● Aim of the task
Repeat exactly the lines of the records below, starting at the line containing "Odette (fl. 1939-1968)." and ending at the line containing "- Protected pages with private routes". Leave the pictures out.

[Dataset entries]

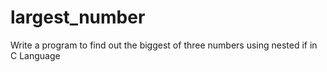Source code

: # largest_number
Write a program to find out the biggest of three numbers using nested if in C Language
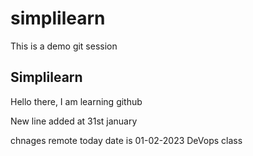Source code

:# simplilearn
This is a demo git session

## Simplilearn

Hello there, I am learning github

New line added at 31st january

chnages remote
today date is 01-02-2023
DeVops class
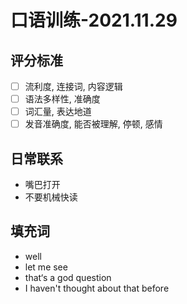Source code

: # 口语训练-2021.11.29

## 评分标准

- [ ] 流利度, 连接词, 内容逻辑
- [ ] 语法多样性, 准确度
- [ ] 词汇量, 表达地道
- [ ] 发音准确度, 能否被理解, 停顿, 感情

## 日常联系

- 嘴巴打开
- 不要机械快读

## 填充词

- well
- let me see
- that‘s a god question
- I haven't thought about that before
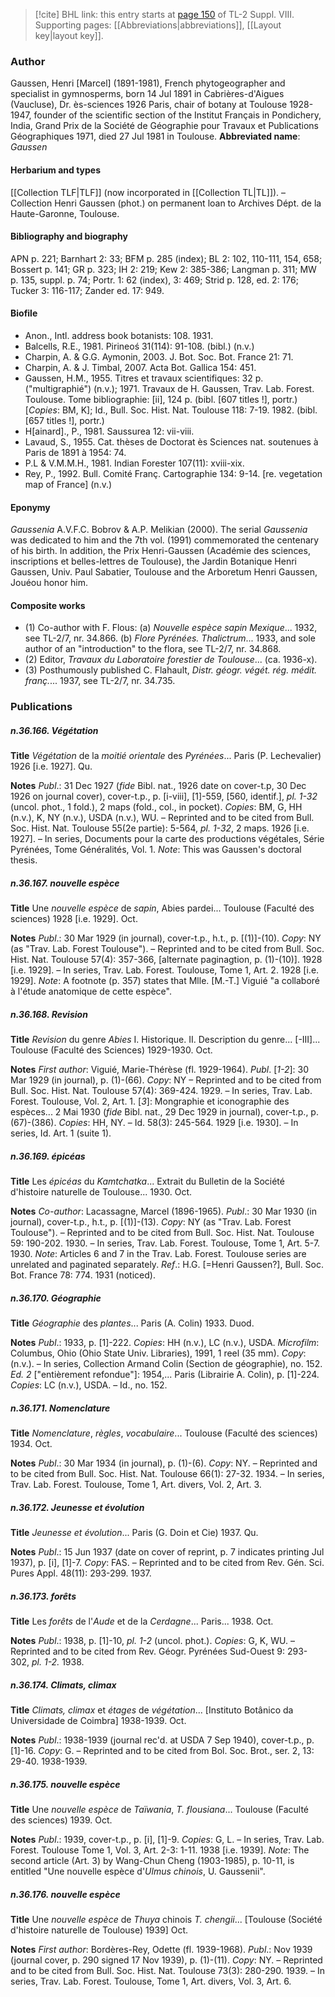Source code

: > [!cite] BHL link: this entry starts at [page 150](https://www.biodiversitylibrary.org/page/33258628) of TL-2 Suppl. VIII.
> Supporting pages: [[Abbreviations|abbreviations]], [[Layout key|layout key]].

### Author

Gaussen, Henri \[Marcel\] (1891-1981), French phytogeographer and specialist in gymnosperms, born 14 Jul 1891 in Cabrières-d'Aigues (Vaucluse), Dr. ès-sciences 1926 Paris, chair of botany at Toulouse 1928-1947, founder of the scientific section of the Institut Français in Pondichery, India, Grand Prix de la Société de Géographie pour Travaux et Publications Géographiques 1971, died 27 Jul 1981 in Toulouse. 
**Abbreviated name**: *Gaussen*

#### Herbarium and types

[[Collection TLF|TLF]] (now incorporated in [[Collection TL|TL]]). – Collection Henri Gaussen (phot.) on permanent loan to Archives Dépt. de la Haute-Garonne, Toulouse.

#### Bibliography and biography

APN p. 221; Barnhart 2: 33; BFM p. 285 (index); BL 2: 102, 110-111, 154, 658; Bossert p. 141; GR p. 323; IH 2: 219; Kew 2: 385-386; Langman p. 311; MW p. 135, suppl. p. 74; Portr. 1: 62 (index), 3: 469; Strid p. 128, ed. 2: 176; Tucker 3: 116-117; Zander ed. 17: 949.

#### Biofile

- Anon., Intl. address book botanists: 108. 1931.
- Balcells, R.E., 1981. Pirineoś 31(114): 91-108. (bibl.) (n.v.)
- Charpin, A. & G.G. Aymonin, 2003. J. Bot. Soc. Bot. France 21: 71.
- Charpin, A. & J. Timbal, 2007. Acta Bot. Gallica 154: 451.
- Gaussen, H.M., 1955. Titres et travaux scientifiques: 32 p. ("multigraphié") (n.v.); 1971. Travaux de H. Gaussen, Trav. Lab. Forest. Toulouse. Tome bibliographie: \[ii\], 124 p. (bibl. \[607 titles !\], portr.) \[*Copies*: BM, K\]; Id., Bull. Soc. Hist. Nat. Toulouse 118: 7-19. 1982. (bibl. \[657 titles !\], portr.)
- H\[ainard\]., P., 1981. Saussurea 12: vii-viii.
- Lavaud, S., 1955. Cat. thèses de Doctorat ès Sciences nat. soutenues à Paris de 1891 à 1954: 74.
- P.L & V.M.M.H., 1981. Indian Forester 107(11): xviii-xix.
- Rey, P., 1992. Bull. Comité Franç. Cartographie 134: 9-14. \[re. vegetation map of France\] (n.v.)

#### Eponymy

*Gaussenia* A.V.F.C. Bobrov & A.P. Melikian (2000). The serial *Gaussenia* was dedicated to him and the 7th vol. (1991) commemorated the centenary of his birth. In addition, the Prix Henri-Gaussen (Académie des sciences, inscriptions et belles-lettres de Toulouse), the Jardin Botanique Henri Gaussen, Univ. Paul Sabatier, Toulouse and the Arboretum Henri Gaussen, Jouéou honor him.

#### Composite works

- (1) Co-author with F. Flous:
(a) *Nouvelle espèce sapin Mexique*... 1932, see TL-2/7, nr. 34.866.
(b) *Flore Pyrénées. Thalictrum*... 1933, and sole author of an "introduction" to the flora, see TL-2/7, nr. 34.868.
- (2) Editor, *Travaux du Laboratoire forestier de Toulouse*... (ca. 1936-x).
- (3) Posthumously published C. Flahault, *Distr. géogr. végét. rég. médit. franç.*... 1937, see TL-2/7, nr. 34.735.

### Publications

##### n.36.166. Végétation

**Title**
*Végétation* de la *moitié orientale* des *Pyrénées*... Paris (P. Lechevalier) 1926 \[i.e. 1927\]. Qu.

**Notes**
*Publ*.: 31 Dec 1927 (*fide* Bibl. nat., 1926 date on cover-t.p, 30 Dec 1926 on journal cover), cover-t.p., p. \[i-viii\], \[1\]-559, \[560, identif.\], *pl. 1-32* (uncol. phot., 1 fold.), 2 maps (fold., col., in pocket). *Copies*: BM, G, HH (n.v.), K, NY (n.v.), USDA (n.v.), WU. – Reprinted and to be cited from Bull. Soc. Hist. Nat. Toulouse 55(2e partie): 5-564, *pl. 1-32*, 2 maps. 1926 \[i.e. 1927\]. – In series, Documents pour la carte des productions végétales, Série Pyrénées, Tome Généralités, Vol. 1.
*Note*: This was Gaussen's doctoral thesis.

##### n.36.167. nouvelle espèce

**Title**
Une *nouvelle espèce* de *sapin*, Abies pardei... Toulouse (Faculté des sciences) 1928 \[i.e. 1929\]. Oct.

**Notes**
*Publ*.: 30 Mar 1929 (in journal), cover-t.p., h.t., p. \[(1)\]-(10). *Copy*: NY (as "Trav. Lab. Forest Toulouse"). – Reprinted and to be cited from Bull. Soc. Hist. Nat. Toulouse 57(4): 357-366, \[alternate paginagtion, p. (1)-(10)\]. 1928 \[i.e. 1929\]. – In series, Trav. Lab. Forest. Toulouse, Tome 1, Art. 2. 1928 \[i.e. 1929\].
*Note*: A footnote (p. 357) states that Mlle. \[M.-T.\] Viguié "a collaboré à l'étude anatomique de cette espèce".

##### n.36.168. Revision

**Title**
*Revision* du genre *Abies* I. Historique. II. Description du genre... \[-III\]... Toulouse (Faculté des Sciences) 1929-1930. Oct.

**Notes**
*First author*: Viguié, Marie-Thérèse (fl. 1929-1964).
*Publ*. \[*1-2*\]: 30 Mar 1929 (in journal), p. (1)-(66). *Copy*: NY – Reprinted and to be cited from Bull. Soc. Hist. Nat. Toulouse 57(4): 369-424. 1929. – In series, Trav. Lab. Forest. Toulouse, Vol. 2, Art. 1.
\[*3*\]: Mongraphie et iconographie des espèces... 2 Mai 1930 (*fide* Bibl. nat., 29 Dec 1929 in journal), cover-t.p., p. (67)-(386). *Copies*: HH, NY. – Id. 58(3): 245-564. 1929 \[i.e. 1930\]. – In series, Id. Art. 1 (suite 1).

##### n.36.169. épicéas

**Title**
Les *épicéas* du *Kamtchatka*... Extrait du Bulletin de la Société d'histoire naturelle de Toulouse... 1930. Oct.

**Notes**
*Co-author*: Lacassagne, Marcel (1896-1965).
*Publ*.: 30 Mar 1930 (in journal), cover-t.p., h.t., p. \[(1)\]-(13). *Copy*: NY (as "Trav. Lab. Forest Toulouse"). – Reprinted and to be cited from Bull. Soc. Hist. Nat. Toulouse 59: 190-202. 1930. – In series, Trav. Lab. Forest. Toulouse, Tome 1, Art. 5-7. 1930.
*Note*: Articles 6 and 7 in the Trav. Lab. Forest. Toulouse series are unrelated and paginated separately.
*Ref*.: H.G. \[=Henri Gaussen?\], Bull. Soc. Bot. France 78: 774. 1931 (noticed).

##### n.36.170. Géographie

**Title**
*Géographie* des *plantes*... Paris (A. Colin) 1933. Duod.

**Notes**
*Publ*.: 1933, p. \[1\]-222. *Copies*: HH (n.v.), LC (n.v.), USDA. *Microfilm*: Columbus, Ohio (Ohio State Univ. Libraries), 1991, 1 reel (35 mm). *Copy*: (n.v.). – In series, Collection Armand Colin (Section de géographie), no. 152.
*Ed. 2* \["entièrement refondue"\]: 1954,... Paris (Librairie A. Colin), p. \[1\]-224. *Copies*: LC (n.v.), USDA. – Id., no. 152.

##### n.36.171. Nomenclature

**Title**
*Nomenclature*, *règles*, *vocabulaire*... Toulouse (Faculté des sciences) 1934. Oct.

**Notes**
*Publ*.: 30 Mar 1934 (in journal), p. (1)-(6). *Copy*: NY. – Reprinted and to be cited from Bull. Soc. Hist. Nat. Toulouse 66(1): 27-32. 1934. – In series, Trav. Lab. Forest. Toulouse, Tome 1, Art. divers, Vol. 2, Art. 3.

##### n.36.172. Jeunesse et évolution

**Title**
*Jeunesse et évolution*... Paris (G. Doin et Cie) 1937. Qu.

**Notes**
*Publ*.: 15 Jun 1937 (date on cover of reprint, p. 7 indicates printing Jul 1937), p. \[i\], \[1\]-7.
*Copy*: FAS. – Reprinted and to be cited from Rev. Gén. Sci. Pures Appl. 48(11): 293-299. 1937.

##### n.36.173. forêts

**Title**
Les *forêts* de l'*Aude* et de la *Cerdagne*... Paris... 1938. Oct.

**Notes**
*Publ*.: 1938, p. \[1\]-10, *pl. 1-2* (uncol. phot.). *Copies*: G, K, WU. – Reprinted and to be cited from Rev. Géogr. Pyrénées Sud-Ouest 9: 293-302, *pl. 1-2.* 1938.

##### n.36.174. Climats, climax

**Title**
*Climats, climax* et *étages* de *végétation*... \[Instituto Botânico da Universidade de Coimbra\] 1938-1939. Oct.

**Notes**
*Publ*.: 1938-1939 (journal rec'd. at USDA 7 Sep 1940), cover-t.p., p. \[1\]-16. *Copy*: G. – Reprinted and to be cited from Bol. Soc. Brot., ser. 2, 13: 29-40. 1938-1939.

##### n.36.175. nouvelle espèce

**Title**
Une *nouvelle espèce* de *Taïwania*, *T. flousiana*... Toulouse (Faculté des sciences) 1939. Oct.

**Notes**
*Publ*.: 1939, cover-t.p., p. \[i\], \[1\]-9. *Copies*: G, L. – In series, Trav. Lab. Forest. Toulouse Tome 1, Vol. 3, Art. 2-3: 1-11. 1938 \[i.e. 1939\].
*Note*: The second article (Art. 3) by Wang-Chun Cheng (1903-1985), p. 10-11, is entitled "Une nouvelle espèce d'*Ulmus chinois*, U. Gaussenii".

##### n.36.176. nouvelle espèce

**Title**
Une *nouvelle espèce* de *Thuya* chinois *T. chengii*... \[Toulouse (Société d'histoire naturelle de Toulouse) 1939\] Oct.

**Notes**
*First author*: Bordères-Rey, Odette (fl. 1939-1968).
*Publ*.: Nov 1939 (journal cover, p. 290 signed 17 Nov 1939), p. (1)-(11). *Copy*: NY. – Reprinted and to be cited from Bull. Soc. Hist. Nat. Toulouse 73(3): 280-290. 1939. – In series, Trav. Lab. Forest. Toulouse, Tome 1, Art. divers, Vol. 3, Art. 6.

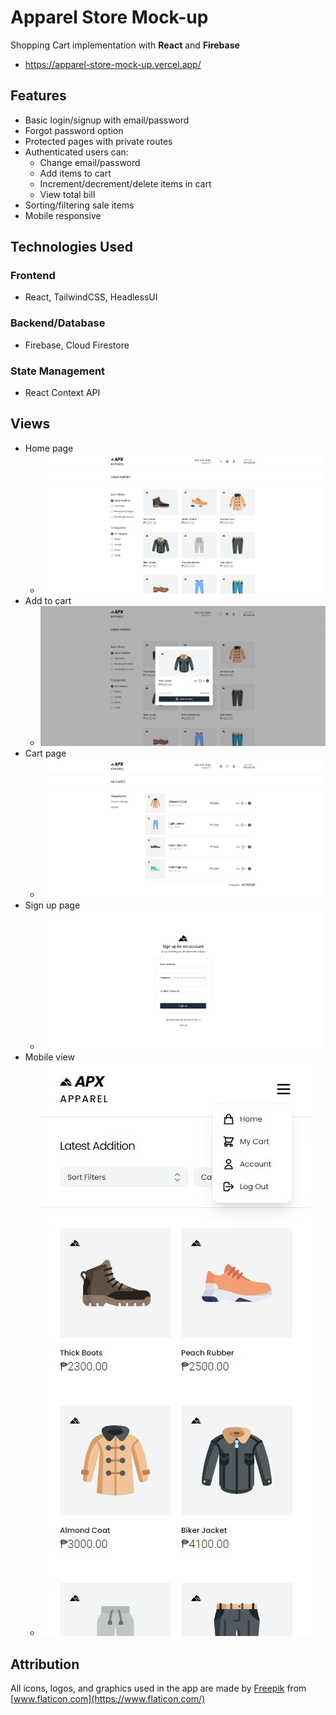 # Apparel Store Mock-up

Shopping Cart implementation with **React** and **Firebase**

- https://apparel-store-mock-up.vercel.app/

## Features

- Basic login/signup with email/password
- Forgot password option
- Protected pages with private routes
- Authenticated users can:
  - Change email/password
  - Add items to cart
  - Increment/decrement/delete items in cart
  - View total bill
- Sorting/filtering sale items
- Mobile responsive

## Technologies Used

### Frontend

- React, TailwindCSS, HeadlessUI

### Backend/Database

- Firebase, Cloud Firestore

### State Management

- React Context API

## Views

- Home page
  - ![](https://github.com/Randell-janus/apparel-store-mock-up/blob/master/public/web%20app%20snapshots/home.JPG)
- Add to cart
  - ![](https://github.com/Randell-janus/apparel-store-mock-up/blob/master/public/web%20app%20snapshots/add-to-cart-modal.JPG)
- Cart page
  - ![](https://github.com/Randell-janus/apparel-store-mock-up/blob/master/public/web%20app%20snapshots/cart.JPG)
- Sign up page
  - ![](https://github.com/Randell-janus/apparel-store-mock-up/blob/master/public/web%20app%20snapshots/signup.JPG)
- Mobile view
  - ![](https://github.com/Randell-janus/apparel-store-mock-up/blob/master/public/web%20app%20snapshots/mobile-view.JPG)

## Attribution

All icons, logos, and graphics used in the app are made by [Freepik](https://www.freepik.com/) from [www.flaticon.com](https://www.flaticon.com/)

● Task solution
*First author*: Bordères-Rey, Odette (fl. 1939-1968).
*Publ*.: Nov 1939 (journal cover, p. 290 signed 17 Nov 1939), p. (1)-(11). *Copy*: NY. – Reprinted and to be cited from Bull. Soc. Hist. Nat. Toulouse 73(3): 280-290. 1939. – In series, Trav. Lab. Forest. Toulouse, Tome 1, Art. divers, Vol. 3, Art. 6.

 # Apparel Store Mock-up

Shopping Cart implementation with **React** and **Firebase**

- https://apparel-store-mock-up.vercel.app/

## Features

- Basic login/signup with email/password
- Forgot password option
- Protected pages with private routes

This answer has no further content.